# Replacing Carrier Thermostat with Honeywell



## Master of Cold (Aug 7, 2011)

Do you still have the old stat hooked up. If you do then post a picture of the wiring.


----------



## jgoldman77 (Oct 1, 2011)

Thank you for the reply - I am sorry it took me SO long to post these photos. Again, if there is ANYTHING you can do to help it would be greatly appreciated!!!

The current connections to the Carrier thermostat are on the left.
The new Honeywell 8500 thermostat is on the right.


----------



## Patrick Eubanks (Oct 6, 2011)

*t-stat*

On the new t-stat you read the letters on the outside of the t-stat.
Yellow goes to y, orange goes to o/b, white goes to aux, green goes to g, red goes to R while keepin the jumper intalled between r and rc, and blue goes to C.
When programming make sure you pick the reversing valve energizes in cooling.


----------



## 1910NE (Sep 5, 2010)

I installed a new Honeywell last fall, and had similar issues (wiring/colors/etc..) not matching with install diagrams.
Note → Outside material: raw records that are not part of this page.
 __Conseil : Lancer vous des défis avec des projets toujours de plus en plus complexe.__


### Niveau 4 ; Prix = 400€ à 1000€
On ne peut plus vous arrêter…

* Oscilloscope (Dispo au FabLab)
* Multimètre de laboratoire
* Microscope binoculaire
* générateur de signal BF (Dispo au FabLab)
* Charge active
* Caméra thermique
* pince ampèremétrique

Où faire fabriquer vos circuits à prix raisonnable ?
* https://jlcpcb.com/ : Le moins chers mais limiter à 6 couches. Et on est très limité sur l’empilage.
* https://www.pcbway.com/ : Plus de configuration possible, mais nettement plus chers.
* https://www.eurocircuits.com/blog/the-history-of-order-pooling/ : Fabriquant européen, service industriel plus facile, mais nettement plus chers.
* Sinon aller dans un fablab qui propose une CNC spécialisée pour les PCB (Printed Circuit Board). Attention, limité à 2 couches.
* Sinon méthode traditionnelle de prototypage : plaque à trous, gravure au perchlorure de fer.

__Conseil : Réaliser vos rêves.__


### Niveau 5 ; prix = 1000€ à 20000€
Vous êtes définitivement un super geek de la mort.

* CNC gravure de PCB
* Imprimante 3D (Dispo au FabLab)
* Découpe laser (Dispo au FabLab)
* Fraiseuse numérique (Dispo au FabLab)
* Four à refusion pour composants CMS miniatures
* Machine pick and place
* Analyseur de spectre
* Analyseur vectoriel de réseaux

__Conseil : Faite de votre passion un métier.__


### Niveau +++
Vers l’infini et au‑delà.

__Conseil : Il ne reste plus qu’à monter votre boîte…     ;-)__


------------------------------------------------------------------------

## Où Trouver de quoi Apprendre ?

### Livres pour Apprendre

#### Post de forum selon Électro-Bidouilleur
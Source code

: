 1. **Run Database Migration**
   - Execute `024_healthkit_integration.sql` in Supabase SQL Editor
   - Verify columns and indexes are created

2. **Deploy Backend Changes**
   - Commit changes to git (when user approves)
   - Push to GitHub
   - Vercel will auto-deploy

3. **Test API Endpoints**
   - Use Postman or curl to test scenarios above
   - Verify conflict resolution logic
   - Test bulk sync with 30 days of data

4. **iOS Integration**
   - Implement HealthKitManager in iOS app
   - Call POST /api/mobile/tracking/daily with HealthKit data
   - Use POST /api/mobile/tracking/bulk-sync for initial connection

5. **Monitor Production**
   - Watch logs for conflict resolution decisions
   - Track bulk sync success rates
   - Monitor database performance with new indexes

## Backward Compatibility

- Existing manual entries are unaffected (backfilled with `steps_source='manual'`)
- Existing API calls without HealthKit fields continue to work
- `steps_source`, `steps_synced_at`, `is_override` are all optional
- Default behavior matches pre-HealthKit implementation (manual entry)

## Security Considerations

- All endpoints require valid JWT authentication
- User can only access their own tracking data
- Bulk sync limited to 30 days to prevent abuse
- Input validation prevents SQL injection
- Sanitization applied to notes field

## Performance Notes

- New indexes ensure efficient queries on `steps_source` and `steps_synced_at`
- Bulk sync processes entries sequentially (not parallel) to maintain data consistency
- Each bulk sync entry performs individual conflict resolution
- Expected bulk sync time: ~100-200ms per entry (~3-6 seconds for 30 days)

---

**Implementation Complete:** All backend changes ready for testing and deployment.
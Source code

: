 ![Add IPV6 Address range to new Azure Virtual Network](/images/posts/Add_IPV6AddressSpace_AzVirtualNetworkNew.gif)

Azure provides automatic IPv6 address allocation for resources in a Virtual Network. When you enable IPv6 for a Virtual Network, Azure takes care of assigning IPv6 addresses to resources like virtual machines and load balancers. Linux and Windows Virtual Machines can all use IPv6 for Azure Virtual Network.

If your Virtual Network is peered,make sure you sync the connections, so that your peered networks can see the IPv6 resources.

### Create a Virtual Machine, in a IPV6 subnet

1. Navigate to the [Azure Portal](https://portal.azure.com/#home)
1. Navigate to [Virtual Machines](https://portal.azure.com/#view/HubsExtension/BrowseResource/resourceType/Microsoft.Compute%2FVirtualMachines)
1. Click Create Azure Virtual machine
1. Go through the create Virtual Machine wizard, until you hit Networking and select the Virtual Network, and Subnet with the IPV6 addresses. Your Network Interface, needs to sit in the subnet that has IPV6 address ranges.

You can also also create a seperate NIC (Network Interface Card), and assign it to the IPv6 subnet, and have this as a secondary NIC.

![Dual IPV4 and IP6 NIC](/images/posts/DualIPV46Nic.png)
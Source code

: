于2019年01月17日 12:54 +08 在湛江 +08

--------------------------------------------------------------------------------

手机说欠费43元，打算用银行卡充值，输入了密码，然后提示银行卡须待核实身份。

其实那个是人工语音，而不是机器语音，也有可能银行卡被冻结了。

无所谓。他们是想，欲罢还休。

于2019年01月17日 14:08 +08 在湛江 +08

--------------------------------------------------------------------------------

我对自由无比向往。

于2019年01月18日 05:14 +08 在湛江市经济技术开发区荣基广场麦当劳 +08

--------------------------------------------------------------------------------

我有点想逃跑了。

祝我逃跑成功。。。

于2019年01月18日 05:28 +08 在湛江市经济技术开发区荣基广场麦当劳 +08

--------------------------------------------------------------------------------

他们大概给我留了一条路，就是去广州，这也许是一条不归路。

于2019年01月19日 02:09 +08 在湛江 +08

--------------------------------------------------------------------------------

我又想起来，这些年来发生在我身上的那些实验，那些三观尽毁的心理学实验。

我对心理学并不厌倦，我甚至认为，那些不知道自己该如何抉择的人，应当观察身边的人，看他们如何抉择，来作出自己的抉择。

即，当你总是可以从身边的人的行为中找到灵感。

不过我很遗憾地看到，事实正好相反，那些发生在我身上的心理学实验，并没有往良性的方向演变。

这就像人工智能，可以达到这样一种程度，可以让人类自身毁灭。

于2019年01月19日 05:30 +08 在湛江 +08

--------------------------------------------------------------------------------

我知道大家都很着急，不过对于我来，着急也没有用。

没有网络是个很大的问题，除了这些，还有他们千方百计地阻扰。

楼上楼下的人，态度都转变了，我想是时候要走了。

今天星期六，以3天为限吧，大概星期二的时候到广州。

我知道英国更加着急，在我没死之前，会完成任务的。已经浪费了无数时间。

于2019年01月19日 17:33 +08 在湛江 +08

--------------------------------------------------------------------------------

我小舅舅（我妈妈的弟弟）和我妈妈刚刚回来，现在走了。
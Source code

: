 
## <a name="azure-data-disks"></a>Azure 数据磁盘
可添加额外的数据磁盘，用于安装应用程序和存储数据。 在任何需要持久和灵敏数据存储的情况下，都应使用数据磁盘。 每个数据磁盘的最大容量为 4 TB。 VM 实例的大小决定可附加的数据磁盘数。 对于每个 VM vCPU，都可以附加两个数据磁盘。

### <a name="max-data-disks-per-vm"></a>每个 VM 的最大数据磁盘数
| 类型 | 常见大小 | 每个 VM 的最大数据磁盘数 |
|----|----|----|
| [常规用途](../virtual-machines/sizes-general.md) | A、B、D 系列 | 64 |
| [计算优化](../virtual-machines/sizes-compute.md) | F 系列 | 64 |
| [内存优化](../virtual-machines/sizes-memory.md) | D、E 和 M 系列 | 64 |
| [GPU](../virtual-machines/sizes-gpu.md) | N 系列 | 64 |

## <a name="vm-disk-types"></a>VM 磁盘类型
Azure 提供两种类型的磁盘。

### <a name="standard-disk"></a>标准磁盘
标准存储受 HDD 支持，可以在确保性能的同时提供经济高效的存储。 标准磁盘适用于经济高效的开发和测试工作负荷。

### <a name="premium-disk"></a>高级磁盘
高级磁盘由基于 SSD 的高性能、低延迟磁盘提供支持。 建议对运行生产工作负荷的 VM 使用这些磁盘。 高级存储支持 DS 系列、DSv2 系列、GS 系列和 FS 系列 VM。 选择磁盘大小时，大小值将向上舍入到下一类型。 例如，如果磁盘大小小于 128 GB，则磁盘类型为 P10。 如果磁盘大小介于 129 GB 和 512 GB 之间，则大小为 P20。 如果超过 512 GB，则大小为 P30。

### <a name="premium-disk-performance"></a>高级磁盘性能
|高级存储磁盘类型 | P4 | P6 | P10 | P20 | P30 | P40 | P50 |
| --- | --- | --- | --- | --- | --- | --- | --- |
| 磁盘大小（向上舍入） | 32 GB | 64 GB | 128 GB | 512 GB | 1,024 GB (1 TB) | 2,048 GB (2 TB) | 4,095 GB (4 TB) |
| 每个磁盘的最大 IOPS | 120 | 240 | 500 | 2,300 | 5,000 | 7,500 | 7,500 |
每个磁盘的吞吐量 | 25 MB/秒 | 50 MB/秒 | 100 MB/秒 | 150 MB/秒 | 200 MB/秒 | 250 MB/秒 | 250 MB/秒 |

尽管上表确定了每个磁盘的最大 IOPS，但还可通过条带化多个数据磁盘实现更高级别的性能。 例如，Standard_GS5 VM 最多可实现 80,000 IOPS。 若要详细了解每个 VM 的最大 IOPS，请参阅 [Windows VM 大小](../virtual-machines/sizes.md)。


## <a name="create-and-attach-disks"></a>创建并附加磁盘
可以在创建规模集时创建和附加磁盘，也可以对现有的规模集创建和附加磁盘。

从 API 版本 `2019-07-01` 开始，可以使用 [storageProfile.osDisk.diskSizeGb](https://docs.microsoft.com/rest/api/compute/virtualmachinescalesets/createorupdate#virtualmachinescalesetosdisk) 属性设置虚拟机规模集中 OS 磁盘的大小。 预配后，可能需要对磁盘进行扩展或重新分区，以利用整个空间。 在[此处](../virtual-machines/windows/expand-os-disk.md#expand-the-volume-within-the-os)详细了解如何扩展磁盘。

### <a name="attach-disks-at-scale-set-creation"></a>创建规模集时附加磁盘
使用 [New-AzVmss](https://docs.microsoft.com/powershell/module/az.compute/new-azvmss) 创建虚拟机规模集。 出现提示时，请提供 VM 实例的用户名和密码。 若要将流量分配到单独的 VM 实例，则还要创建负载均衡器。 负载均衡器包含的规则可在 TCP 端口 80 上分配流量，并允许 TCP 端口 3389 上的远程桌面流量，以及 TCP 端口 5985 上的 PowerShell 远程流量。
I called Honeywell, and their tech person walked me through to a successful install.


----------



## jgoldman77 (Oct 1, 2011)

Patrick Eubanks said:


> On the new t-stat you read the letters on the outside of the t-stat.
> Yellow goes to y, orange goes to o/b, white goes to aux, green goes to g, red goes to R while keepin the jumper intalled between r and rc, and blue goes to C.
> When programming make sure you pick the reversing valve energizes in cooling.


Thank you!! The connections you suggested worked, and my system is working perfectly! Only question is, what do you mean by "reversing valve"??


----------